Sorry Justice - you misunderstand me

 

Leave the married man alone and decide what's best for you and yourself.

 

My OM isn't married or in a relationship. It's just me that's married.

 

If he says he wants you to leave him alone, it is for the best that you do leave him alone, or you may make a mistake that you will regret. Anything you do now since he's requested no contact can backlash especially if you do try to contact him.

 

You're right on this though. There's not been any contact since Wednesday morning which is tricky as we work together and I don't intend to break this NC, hard as it is.

 

You really need to think about what you are doing. It is WRONG by all counts.

 

Right again. I know it's wrong and what I'm doing to my husband is horrible. I've not been raised to treat anyone like this and although I'm hurting like mad about OM initiating NC and missing him in my life, I also know he's right and I need to get myself together and sort out the mess I'm making of other people's lives.

Posted
Sorry Justice - you misunderstand me

 

 

 

My OM isn't married or in a relationship.

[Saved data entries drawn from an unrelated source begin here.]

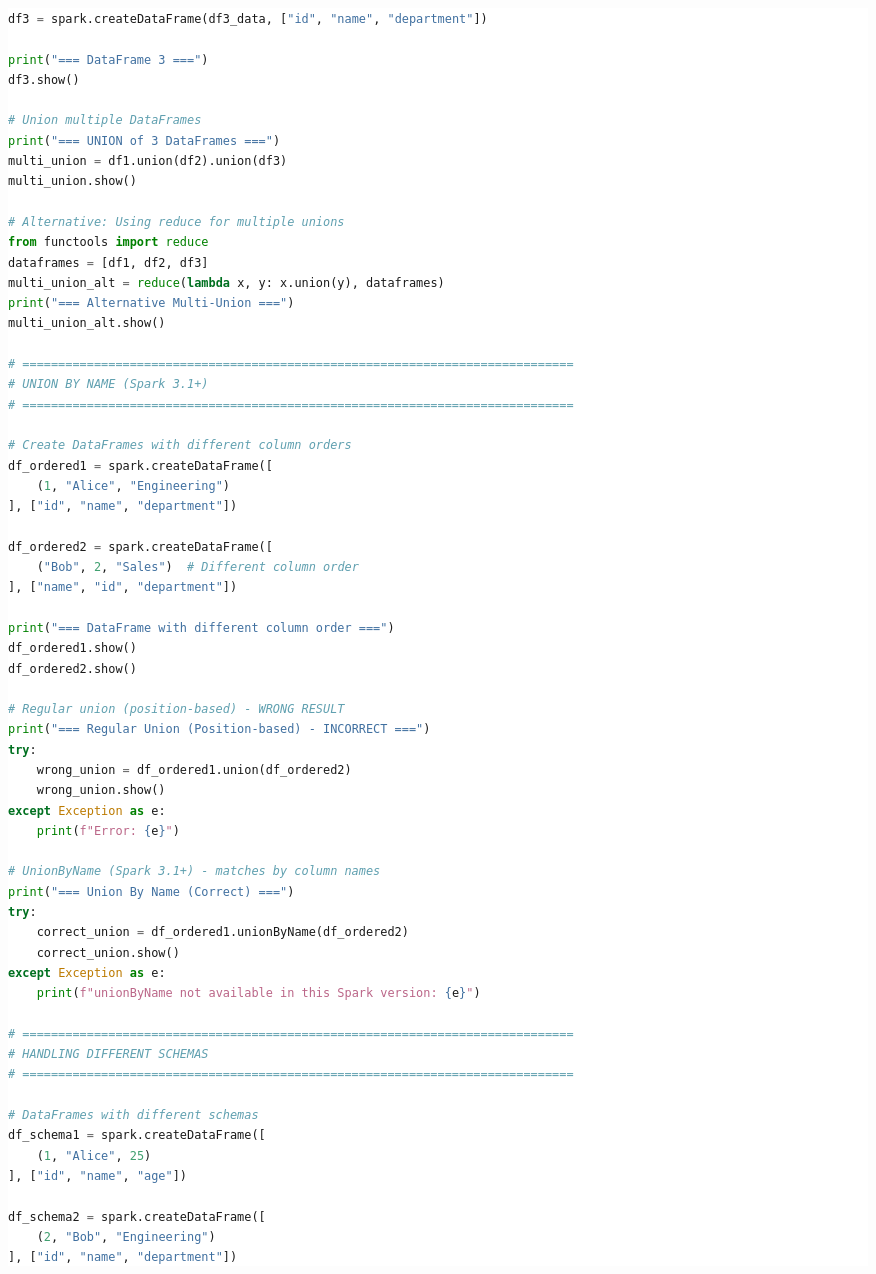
 ```python
df3 = spark.createDataFrame(df3_data, ["id", "name", "department"])

print("=== DataFrame 3 ===")
df3.show()

# Union multiple DataFrames
print("=== UNION of 3 DataFrames ===")
multi_union = df1.union(df2).union(df3)
multi_union.show()

# Alternative: Using reduce for multiple unions
from functools import reduce
dataframes = [df1, df2, df3]
multi_union_alt = reduce(lambda x, y: x.union(y), dataframes)
print("=== Alternative Multi-Union ===")
multi_union_alt.show()

# =============================================================================
# UNION BY NAME (Spark 3.1+)
# =============================================================================

# Create DataFrames with different column orders
df_ordered1 = spark.createDataFrame([
    (1, "Alice", "Engineering")
], ["id", "name", "department"])

df_ordered2 = spark.createDataFrame([
    ("Bob", 2, "Sales")  # Different column order
], ["name", "id", "department"])

print("=== DataFrame with different column order ===")
df_ordered1.show()
df_ordered2.show()

# Regular union (position-based) - WRONG RESULT
print("=== Regular Union (Position-based) - INCORRECT ===")
try:
    wrong_union = df_ordered1.union(df_ordered2)
    wrong_union.show()
except Exception as e:
    print(f"Error: {e}")

# UnionByName (Spark 3.1+) - matches by column names
print("=== Union By Name (Correct) ===")
try:
    correct_union = df_ordered1.unionByName(df_ordered2)
    correct_union.show()
except Exception as e:
    print(f"unionByName not available in this Spark version: {e}")

# =============================================================================
# HANDLING DIFFERENT SCHEMAS
# =============================================================================

# DataFrames with different schemas
df_schema1 = spark.createDataFrame([
    (1, "Alice", 25)
], ["id", "name", "age"])

df_schema2 = spark.createDataFrame([
    (2, "Bob", "Engineering")
], ["id", "name", "department"])

```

It's just me that's married.

 

 

 

You're right on this though. There's not been any contact since Wednesday morning which is tricky as we work together and I don't intend to break this NC, hard as it is.

 

 

 

Right again. I know it's wrong and what I'm doing to my husband is horrible. I've not been raised to treat anyone like this and although I'm hurting like mad about OM initiating NC and missing him in my life, I also know he's right and I need to get myself together and sort out the mess I'm making of other people's lives.

 

Sorry for the misunderstanding. I mistakenly thought he also was married. I can't tell you any of this will get any easier or less painful, but in time it will dull somewhat for you. But I can tell you that you are doing the right thing by not contacting him and trying to work on your own issues. You will be a better and stronger person for it. Best of luck to you, keep us posted.